SLR - April 2018 - Shyam A. Sheth

Randomized Trial Comparing Suture Button with Single Syndesmotic Screw for Syndesmotic Injury


Reference:
Anderson MR, Frihagen F, Hellund JC., Madsen JE., Figved W. Randomized Trial Comparing Suture Button with Single Syndesmotic Screw for Syndesmotic Injury. The Journal of Bone and Joint Surgery. 2018 Jan 3; 100: 2–12.

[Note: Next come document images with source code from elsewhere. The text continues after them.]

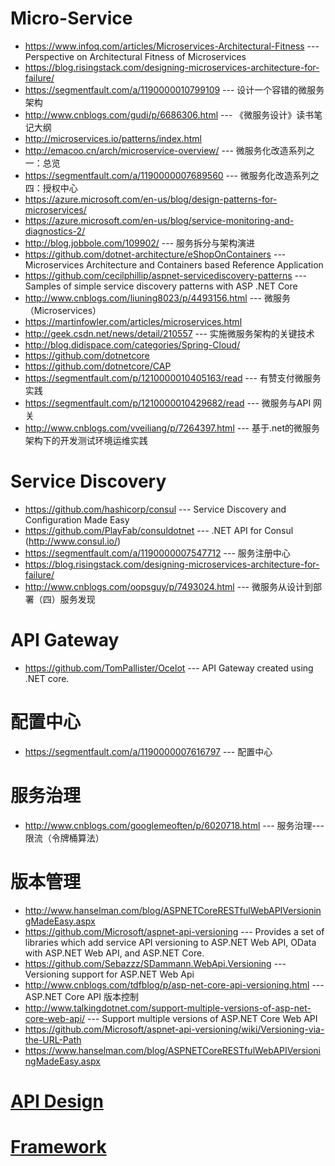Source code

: # Micro-Service
* https://www.infoq.com/articles/Microservices-Architectural-Fitness --- Perspective on Architectural Fitness of Microservices
* https://blog.risingstack.com/designing-microservices-architecture-for-failure/ 
* https://segmentfault.com/a/1190000010799109 --- 设计一个容错的微服务架构
* http://www.cnblogs.com/gudi/p/6686306.html --- 《微服务设计》读书笔记大纲 
* http://microservices.io/patterns/index.html
* http://emacoo.cn/arch/microservice-overview/ --- 微服务化改造系列之一：总览 
* https://segmentfault.com/a/1190000007689560  --- 微服务化改造系列之四：授权中心 
* https://azure.microsoft.com/en-us/blog/design-patterns-for-microservices/
* https://azure.microsoft.com/en-us/blog/service-monitoring-and-diagnostics-2/
* http://blog.jobbole.com/109902/ --- 服务拆分与架构演进
* https://github.com/dotnet-architecture/eShopOnContainers --- Microservices Architecture and Containers based Reference Application 
* https://github.com/cecilphillip/aspnet-servicediscovery-patterns --- Samples of simple service discovery patterns with ASP .NET Core 
* http://www.cnblogs.com/liuning8023/p/4493156.html --- 微服务（Microservices）
* https://martinfowler.com/articles/microservices.html
* http://geek.csdn.net/news/detail/210557 --- 实施微服务架构的关键技术
* http://blog.didispace.com/categories/Spring-Cloud/
* https://github.com/dotnetcore
* https://github.com/dotnetcore/CAP
* https://segmentfault.com/p/1210000010405163/read --- 有赞支付微服务实践
* https://segmentfault.com/p/1210000010429682/read --- 微服务与API 网关
* http://www.cnblogs.com/vveiliang/p/7264397.html --- 基于.net的微服务架构下的开发测试环境运维实践 

# Service Discovery
* https://github.com/hashicorp/consul --- Service Discovery and Configuration Made Easy
* https://github.com/PlayFab/consuldotnet --- .NET API for Consul (http://www.consul.io/) 
* https://segmentfault.com/a/1190000007547712 --- 服务注册中心
* https://blog.risingstack.com/designing-microservices-architecture-for-failure/ 
* http://www.cnblogs.com/oopsguy/p/7493024.html --- 微服务从设计到部署（四）服务发现 

# API Gateway
* https://github.com/TomPallister/Ocelot --- API Gateway created using .NET core. 

#  配置中心
* https://segmentfault.com/a/1190000007616797 ---  配置中心

# 服务治理
* http://www.cnblogs.com/googlemeoften/p/6020718.html --- 服务治理---限流（令牌桶算法） 

# 版本管理
* http://www.hanselman.com/blog/ASPNETCoreRESTfulWebAPIVersioningMadeEasy.aspx
* https://github.com/Microsoft/aspnet-api-versioning --- Provides a set of libraries which add service API versioning to ASP.NET Web API, OData with ASP.NET Web API, and ASP.NET Core. 
* https://github.com/Sebazzz/SDammann.WebApi.Versioning --- Versioning support for ASP.NET Web Api 
* http://www.cnblogs.com/tdfblog/p/asp-net-core-api-versioning.html --- ASP.NET Core API 版本控制
* http://www.talkingdotnet.com/support-multiple-versions-of-asp-net-core-web-api/ --- Support multiple versions of ASP.NET Core Web API
* https://github.com/Microsoft/aspnet-api-versioning/wiki/Versioning-via-the-URL-Path
* https://www.hanselman.com/blog/ASPNETCoreRESTfulWebAPIVersioningMadeEasy.aspx

# [API Design](https://github.com/maskx/TAEA/blob/master/Cloud/Application/Micro-Service/API-Design.md)

# [Framework](https://github.com/maskx/TAEA/blob/master/Cloud/Application/Micro-Service/framework.md)
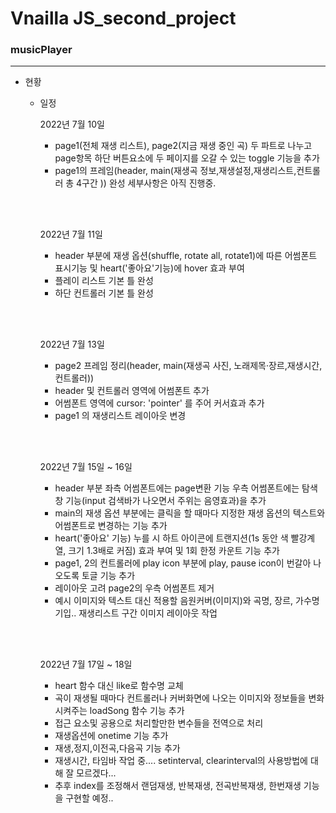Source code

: <h1>Vnailla JS_second_project</h1>

<h3>musicPlayer</h3>

----------------------------------------------

* 현황

  * 일정

    2022년 7월 10일<br>

    * page1(전체 재생 리스트), page2(지금 재생 중인 곡) 두 파트로 나누고 page항목 하단 버튼요소에 두 페이지를 오갈 수 있는 toggle 기능을 추가
    * page1의 프레임(header, main(재생곡 정보,재생설정,재생리스트,컨트롤러 총 4구간 )) 완성 세부사항은 아직 진행중.

    <br><br>

    2022년 7월 11일 <br>

    * header 부분에 재생 옵션(shuffle, rotate all, rotate1)에 따른 어썸폰트 표시기능 및 heart('좋아요'기능)에 hover 효과 부여
    * 플레이 리스트 기본 틀 완성 
    * 하단 컨트롤러 기본 틀 완성 

    <br><br>

    2022년 7월 13일<br>

    * page2 프레임 정리(header, main(재생곡 사진, 노래제목·장르,재생시간,컨트롤러))
    * header 및 컨트롤러 영역에 어썸폰트 추가 
    * 어썸폰트 영역에 cursor: 'pointer' 를 주어 커서효과 추가 
    * page1 의 재생리스트 레이아웃 변경
  
    <br><br>
  
    2022년 7월 15일 ~ 16일 <br>
  
    * header 부분 좌측 어썸폰트에는 page변환 기능 우측 어썸폰트에는 탐색창 기능(input 검색바가 나오면서 주위는 음영효과)을 추가 
    * main의 재생 옵션 부분에는 클릭을 할 때마다 지정한 재생 옵션의 텍스트와 어썸폰트로 변경하는 기능 추가
    * heart('좋아요' 기능) 누를 시 하트 아이콘에 트랜지션(1s 동안 색 빨강계열, 크기 1.3배로 커짐) 효과 부여 및 1회 한정 카운트 기능 추가
    * page1, 2의 컨트롤러에 play icon 부분에 play, pause icon이 번갈아 나오도록 토글 기능 추가
    * 레이아웃 고려 page2의 우측 어썸폰트 제거
    * 예시 이미지와 텍스트 대신 적용할 음원커버(이미지)와 곡명, 장르, 가수명 기입.. 재생리스트 구간 이미지 레이아웃 작업
  
     <br> <br>
    
    2022년 7월 17일 ~ 18일
    
    * heart 함수 대신 like로 함수명 교체
    * 곡이 재생될 때마다 컨트롤러나 커버화면에 나오는 이미지와 정보들을 변화시켜주는 loadSong 함수 기능 추가 
    * 접근 요소및 공용으로 처리할만한 변수들을 전역으로 처리
    *  재생옵션에 onetime 기능 추가
    * 재생,정지,이전곡,다음곡 기능 추가
    * 재생시간, 타임바 작업 중.... setinterval, clearinterval의 사용방법에 대해 잘 모르겠다...
    * 추후 index를 조정해서 랜덤재생, 반복재생, 전곡반복재생, 한번재생 기능을 구현할 예정.. 


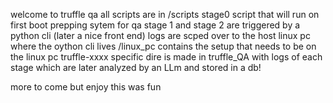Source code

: welcome to truffle qa
all scripts are in /scripts
stage0
script that will run on first boot prepping sytem for qa 
stage 1 and stage 2
are triggered by a python cli (later a nice front end)
logs are scped over to the host linux pc
where the oython cli lives
/linux_pc contains the setup that needs to be on the linux pc
truffle-xxxx specific dire is made in truffle_QA
with logs of each stage which are later analyzed by an LLm and stored in a db!

more to come but enjoy
this was fun

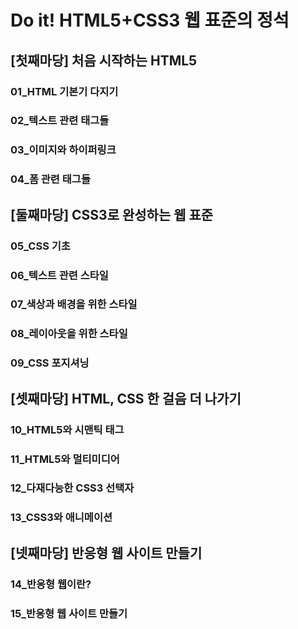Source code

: # Do it! HTML5+CSS3 웹 표준의 정석

## \[첫째마당\] 처음 시작하는 HTML5

### 01\_HTML 기본기 다지기

### 02\_텍스트 관련 태그들

### 03\_이미지와 하이퍼링크

### 04\_폼 관련 태그들

## \[둘째마당\] CSS3로 완성하는 웹 표준

### 05\_CSS 기초

### 06\_텍스트 관련 스타일

### 07\_색상과 배경을 위한 스타일

### 08\_레이아웃을 위한 스타일

### 09\_CSS 포지셔닝

## \[셋째마당\] HTML, CSS 한 걸음 더 나가기

### 10\_HTML5와 시맨틱 태그

### 11\_HTML5와 멀티미디어

### 12\_다재다능한 CSS3 선택자

### 13\_CSS3와 애니메이션

## \[넷째마당\] 반응형 웹 사이트 만들기

### 14\_반응형 웹이란?

### 15\_반응형 웹 사이트 만들기



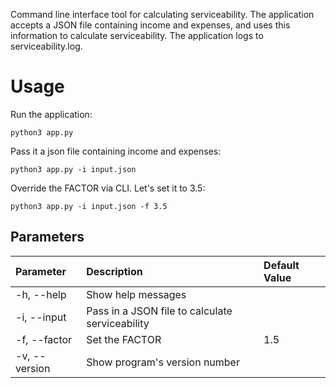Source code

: Command line interface tool for calculating serviceability. The application accepts a JSON file containing income and expenses, and uses this information to calculate serviceability. The application logs to serviceability.log.

# Usage

Run the application:

`python3 app.py`

Pass it a json file containing income and expenses:

`python3 app.py -i input.json`

Override the FACTOR via CLI. Let's set it to 3.5:

`python3 app.py -i input.json -f 3.5`

## Parameters

| Parameter | Description | Default Value  |
| :------------- | :------------------ | :-- |
| -h, --help    | Show help messages |     |
| -i, --input  | Pass in a JSON file to calculate serviceability |   |
| -f, --factor | Set the FACTOR | 1.5 |
| -v, --version | Show program's version number |   |
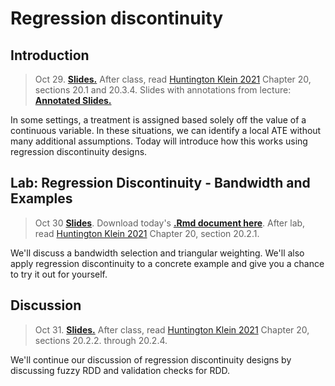 
# Regression discontinuity


## Introduction

> Oct 29. [**Slides.**](assets/slides/rdd_intro.pdf) After class, read [Huntington Klein 2021](https://theeffectbook.net/ch-RegressionDiscontinuity.html) Chapter 20, sections 20.1 and 20.3.4. Slides with annotations from lecture: [**Annotated Slides.**](assets/slides/rdd_intro_annotated.pdf)

In some settings, a treatment is assigned based solely off the value of a continuous variable. In these situations, we can identify a local ATE without many additional assumptions. Today will introduce how this works using regression discontinuity designs. 

## Lab: Regression Discontinuity - Bandwidth and Examples

> Oct 30 [**Slides**](assets/discussions/rdd_lab_slides.pdf). Download today's [**.Rmd document here**](assets/discussions/rdd_lab.Rmd). After lab, read [Huntington Klein 2021](https://theeffectbook.net/ch-RegressionDiscontinuity.html) Chapter 20, section 20.2.1.

We'll discuss a bandwidth selection and triangular weighting. We'll also apply regression discontinuity to a concrete example and give you a chance to try it out for yourself.

## Discussion

> Oct 31. [**Slides.**]() After class, read [Huntington Klein 2021](https://theeffectbook.net/ch-RegressionDiscontinuity.html) Chapter 20, sections 20.2.2. through 20.2.4.

We'll continue our discussion of regression discontinuity designs by discussing fuzzy RDD and validation checks for RDD.
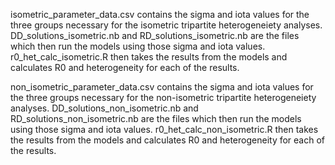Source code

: isometric_parameter_data.csv contains the sigma and iota values for the three groups necessary for the isometric tripartite heterogeneiety analyses. DD_solutions_isometric.nb and RD_solutions_isometric.nb are the files which then run the models using those sigma and iota values. r0_het_calc_isometric.R then takes the results from the models and calculates R0 and heterogeneity for each of the results.

non_isometric_parameter_data.csv contains the sigma and iota values for the three groups necessary for the non-isometric tripartite heterogeneiety analyses. DD_solutions_non_isometric.nb and RD_solutions_non_isometric.nb are the files which then run the models using those sigma and iota values. r0_het_calc_non_isometric.R then takes the results from the models and calculates R0 and heterogeneity for each of the results.
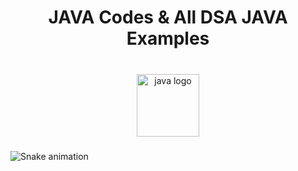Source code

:<h1 align="center">JAVA Codes   &   All DSA JAVA Examples</h1>

###

<br clear="both">

<div align="center">
  <img src="https://cdn.jsdelivr.net/gh/devicons/devicon/icons/java/java-original.svg" height="100" alt="java logo"  />
</div>

###

<img src="https://raw.githubusercontent.com/anmamun0/anmamun0/output/snake.svg" alt="Snake animation" />

###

Scientific Literature Review

Reviewed By: Shyam A. Sheth, DPM
Residency Program: Temple University Hospital, Philadelphia, PA

Podiatric Relevance:
Ankle fractures with syndesmotic instability are commonly encountered and treated by foot and ankle surgeons. Open reduction internal fixation is typically warranted for treatment of an unstable ankle fracture. Traditionally, solid syndesmotic screws have been employed to stabilize syndesmotic injury and instability. More recently, the dynamic suture button has been introduced and has been suggested as a method of fixation for syndesmotic injury. This dynamic fixation enables maintenance of the tibiofibular rotation while preventing diastasis. This study reviews clinical and radiographic results of 97 randomized patients who sustained an ankle fracture with syndesmotic instability treated with syndesmotic screw or suture button. This article is of use to foot and ankle surgeons in that it compares clinical outcomes as well as radiographic outcomes of fixation in an often-seen injury to the lower extremity.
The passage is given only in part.